米国の両面的な介入に対して、東アジア各国の姿勢は完全に同じではない。タイの英字紙「The Nation」は12日付で、南中国海問題が中国とASEANの協力関係を妨げることは容認しないとのタイ外務省高官(ASEAN担当)の発言を報じた。同高官は「南中国海問題はASEAN・中国関係の多くの要素の1つに過ぎない。中国政府はASEANの重要な協力パートナーであるうえ、地域の発展に要となる役割を発揮し続けている。タイは建設的な役割を発揮し、前向きな雰囲気を地域に醸成し、様々な分野でASEANと中国との協力を促していく」と表明した。
ロンドン国際戦略研究所(ロンドン)のクリスチャン・ルミエール研究員は「米国がどのようなリバランス戦略をとるべきかについてASEAN各国の期待は異なる。フィリピンは米国の強力な軍事介入を望み、ベトナムは米国の介入が少し弱まることを望むだろう。一方、マレーシアなどは米国がこの地域で軍事的プレゼンスを維持すべきかどうかを根本から問題視している。したがってASEANを1つの全体とみなすことは難しい」と述べた。

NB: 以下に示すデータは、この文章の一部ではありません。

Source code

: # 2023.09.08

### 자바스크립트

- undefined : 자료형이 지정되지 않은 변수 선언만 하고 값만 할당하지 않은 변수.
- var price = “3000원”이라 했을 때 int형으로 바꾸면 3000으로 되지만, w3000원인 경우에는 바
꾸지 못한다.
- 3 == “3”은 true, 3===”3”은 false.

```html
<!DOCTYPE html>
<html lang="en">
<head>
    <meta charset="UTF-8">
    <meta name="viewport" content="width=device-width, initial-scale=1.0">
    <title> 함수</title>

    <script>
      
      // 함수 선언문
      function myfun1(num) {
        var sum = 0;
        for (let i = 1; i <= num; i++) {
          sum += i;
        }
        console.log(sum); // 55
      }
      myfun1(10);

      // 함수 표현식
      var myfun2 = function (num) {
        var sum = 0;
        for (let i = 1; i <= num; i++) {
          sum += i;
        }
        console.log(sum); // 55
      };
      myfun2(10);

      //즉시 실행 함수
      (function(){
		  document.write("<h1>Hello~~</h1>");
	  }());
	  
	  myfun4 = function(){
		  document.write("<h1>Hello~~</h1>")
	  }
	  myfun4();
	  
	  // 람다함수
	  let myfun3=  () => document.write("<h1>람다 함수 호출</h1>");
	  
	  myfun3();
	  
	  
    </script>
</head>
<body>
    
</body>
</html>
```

シンガポール国立大学リー・クアンユー公共政策学院の黄靖教授は「米国のアジア太平洋戦略自体に不確定な部分やちくはぐな部分が多い。まず、長期的戦略なのか短期的戦略なのかについて現在も米国内で議論がある。次に、いわゆるアジア太平洋のリバランス戦略は経済資源の大きな制約に直面している。この戦略は経済資源を通じて推進し、支えなければならない。米国は外国、経済、軍事をカバーする整った、統一された『アジア太平洋新戦略』を持っているわけではない」と述べた。